We have broken down each data access section into three broad restriction levels: Highly Restrictive, Moderately Restrictive, Least Restrictive.
Highly Restrictive: Contract provides access to highly sensitive information, contains many specific requirements, and generally requires more detail.
Moderately Restrictive: Contract contains some specific requirements, but not as many or as much detail as required by the more highly restricted data contracts.
Least Restrictive: Contract specifies only broad, basic requirements under which the least sensitive restricted data can be used.
Example: Under the requirements of a highly restrictive contract, all individuals who will have access to the data may be required to sign the contract at least to acknowledge that they have read and understood the terms.
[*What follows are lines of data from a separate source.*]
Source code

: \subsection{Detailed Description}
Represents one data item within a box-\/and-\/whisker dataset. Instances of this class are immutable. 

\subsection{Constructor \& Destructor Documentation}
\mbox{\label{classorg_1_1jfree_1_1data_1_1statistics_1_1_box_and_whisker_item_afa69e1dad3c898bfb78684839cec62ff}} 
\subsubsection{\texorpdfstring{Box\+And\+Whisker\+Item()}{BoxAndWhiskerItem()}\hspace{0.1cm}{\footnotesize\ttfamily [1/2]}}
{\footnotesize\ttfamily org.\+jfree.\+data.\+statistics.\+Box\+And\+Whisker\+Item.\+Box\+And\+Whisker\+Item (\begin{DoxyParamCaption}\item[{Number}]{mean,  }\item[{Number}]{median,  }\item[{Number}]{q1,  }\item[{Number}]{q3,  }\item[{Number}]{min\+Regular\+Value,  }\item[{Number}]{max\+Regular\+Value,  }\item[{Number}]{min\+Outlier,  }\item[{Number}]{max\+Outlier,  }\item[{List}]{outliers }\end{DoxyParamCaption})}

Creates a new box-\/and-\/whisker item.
In contrast, the least restrictive contract type will specify that only the Principal Investigator needs to sign or acknowledge the contract. In general, an authorized official of an institution that employs individuals who are granted access to restricted data while acting within the scope of the individuals' employment should also be required to sign the data access agreement.
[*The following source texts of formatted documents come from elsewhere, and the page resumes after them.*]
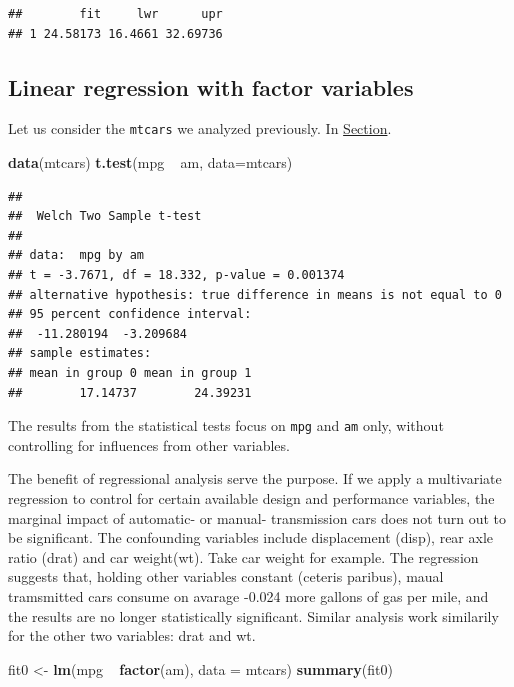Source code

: \documentclass[]{article}
\newenvironment{Shaded}{\begin{snugshade}}{\end{snugshade}}
\newcommand{\KeywordTok}[1]{\textcolor[rgb]{0.13,0.29,0.53}{\textbf{{#1}}}}
\newcommand{\DataTypeTok}[1]{\textcolor[rgb]{0.13,0.29,0.53}{{#1}}}
\newcommand{\StringTok}[1]{\textcolor[rgb]{0.31,0.60,0.02}{{#1}}}
\newcommand{\NormalTok}[1]{{#1}}
\numberwithin{equation}{section}
\begin{document}
\begin{verbatim}
##        fit     lwr      upr
## 1 24.58173 16.4661 32.69736
\end{verbatim}

\subsection{Linear regression with factor
variables}\label{linear-regression-with-factor-variables}

Let us consider the \texttt{mtcars} we analyzed previously. In
\protect\hyperlink{population-mean-between-two-independent-samples}{Section}.

\begin{Shaded}
\begin{Highlighting}[]
\KeywordTok{data}\NormalTok{(mtcars)}
\KeywordTok{t.test}\NormalTok{(mpg ~}\StringTok{ }\NormalTok{am, }\DataTypeTok{data=}\NormalTok{mtcars) }
\end{Highlighting}
\end{Shaded}

\begin{verbatim}
## 
##  Welch Two Sample t-test
## 
## data:  mpg by am
## t = -3.7671, df = 18.332, p-value = 0.001374
## alternative hypothesis: true difference in means is not equal to 0
## 95 percent confidence interval:
##  -11.280194  -3.209684
## sample estimates:
## mean in group 0 mean in group 1 
##        17.14737        24.39231
\end{verbatim}

The results from the statistical tests focus on \texttt{mpg} and
\texttt{am} only, without controlling for influences from other
variables.

The benefit of regressional analysis serve the purpose. If we apply a
multivariate regression to control for certain available design and
performance variables, the marginal impact of automatic- or manual-
transmission cars does not turn out to be significant. The confounding
variables include displacement (disp), rear axle ratio (drat) and car
weight(wt). Take car weight for example. The regression suggests that,
holding other variables constant (ceteris paribus), maual tramsmitted
cars consume on avarage -0.024 more gallons of gas per mile, and the
results are no longer statistically significant. Similar analysis work
similarily for the other two variables: drat and wt.

\begin{Shaded}
\begin{Highlighting}[]
\NormalTok{fit0 <-}\StringTok{ }\KeywordTok{lm}\NormalTok{(mpg ~}\StringTok{ }\KeywordTok{factor}\NormalTok{(am), }\DataTypeTok{data =} \NormalTok{mtcars)}
\KeywordTok{summary}\NormalTok{(fit0)}
\end{Highlighting}
\end{Shaded}
\end{document}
You can review (and download) several currently used contracts.
Data Security Guidelines
In addition to general contract sections, we have also identified three levels of security risk under which most of the contracts fall. These levels of security represent different approaches to securing and releasing data. It may not be appropriate or necessary to use a high level of restriction under each section of the agreement. Very strong restrictions can prevent widespread use of the data despite the risks of disclosure being low.
Clear, simple and agreed upon methods for classifying disclosure risk have yet to be developed that allow data producers and archivists to make straight forward, uniformly consistent decisions about the level of risk for any given data file. Work at ICPSR and the Institute for Social Research at the University of Michigan is currently under way to attempt to quantify the true risk of disclosure under a variety of survey and data collection scenarios.